# Grass dressage arenas/white boards...DIY options?



## R2R (15 February 2010)

Any ideas of how to make cheap white boards, so I can make a grass dressage arena in my paddock? The only ones I have found are the Poly Jumps ones which are a fortune. Any DIY tips would be grand - want to make sure I am ready for when the clocks go back in 5 ish weeks!!!! WOOOOOOP!!!


----------



## ihatework (15 February 2010)

White guttering for the boards.
Cheap plastic flowerpots (filled with earth/stone etc) for the markers


----------



## ester (15 February 2010)

ditto, white guttering, we have 2 shortish lenghts to make the corners and then a long one down the middle of the long side and if you stand on them they pop back into place.


----------



## SVMel (15 February 2010)

I use old offcuts of wood, slats off pallets etc, just screwed 2 triangles of wood to back to stand them up.  Old water containers or 4 pint mike cartons for markers.

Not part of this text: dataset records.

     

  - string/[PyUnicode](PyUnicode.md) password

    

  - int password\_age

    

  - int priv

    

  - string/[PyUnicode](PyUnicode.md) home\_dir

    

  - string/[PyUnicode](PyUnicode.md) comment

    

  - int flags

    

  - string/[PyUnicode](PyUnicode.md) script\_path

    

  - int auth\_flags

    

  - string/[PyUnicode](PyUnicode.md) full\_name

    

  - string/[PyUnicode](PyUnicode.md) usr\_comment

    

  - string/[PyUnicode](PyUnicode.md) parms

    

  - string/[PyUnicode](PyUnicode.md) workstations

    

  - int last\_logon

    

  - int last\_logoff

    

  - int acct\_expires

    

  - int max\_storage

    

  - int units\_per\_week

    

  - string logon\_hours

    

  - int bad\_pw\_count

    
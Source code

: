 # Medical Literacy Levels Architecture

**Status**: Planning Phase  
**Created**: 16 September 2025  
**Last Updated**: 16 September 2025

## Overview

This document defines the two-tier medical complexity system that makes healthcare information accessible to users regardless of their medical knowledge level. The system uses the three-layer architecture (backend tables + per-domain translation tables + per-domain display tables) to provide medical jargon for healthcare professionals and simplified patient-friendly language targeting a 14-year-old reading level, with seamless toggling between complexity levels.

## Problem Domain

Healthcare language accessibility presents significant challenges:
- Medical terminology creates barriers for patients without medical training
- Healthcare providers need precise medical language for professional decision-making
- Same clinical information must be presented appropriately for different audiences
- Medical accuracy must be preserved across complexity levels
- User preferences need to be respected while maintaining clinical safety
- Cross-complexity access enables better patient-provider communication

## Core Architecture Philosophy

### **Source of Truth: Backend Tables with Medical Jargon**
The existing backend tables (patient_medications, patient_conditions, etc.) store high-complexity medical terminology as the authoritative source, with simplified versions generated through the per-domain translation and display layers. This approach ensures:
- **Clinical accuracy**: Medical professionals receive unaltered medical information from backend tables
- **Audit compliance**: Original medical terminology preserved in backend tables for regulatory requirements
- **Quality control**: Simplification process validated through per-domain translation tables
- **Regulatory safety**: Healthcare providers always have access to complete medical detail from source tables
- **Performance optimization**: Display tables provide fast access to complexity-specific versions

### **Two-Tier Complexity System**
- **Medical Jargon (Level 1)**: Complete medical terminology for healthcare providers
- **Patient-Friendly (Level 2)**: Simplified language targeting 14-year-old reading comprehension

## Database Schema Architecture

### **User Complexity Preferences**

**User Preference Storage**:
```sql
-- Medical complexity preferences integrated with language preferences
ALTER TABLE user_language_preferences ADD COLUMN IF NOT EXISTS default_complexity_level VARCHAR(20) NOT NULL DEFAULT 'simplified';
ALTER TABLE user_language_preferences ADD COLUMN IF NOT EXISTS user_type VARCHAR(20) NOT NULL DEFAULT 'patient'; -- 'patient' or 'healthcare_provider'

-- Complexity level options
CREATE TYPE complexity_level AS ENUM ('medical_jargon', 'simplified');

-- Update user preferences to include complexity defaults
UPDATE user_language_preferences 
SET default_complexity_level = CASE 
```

Guttering is a brill idea, but one of my mares seems to like breaking stuff like that (she keeps breaking ground poles for jumping so have resorted to using 2 inch square posts!!))  and the wood seems to stand up to her tap dancing much better!!!  Proper madam!!!

Is it only 5 weeks til the clocks change??  YAY!!!!!


----------



## monkeybum13 (15 February 2010)

Another vote for guttering 
	
	
		
		
	


	




I've been to some comps where they've used it


----------



## ester (15 February 2010)

oh yes, I main RC set used to be guttering


----------



## alsxx (15 February 2010)

Scaffolding boards/gravel boards and painted white, you can but metal peg things specifically for them which hammer into the ground.

Does the guttering not blow away?


----------



## monkeybum13 (15 February 2010)

[ QUOTE ]
oh yes, I main RC set used to be guttering 
	
	
		
		
	


	





[/ QUOTE ]

Your not in Brent Know RC by any chance are you??


----------



## ester (15 February 2010)

alsxx nope we are quite sheltered but they tend to bed into the grass and they are so low down and have reasonable weight I think the wind goes over the top of them. Had ours out for 4 years all year round in different bits of our field and none of it has moved yet!


----------



## Magicmillbrook (15 February 2010)

Ditto old guttering. We got ours free from a relative who had theirs taken down to replace with black.

If you are intending to go out to compslater in the year, get 4 - 6 flower planters, fill with sand, gel o cement and push in some artificalial flowers.  They are very cheap from pond shops/warehouseclearance shops.

My gutters can withstand most things, but I do clear them away if my daughters heavy weight cob is grazing in the same paddock. Planters are best brought in in the winter as they go brittle in the frost.


----------



## Jingleballs (15 February 2010)

Guttering works a treat and we have white buckets with the letters on.


----------



## Peacelily (15 February 2010)

make some small holes and put pegs through the guttering to stop it blowing away when windy


----------



## kezimac (15 February 2010)

square gutting the best. we use it our rc shows for our arena. you can peg down if needed


----------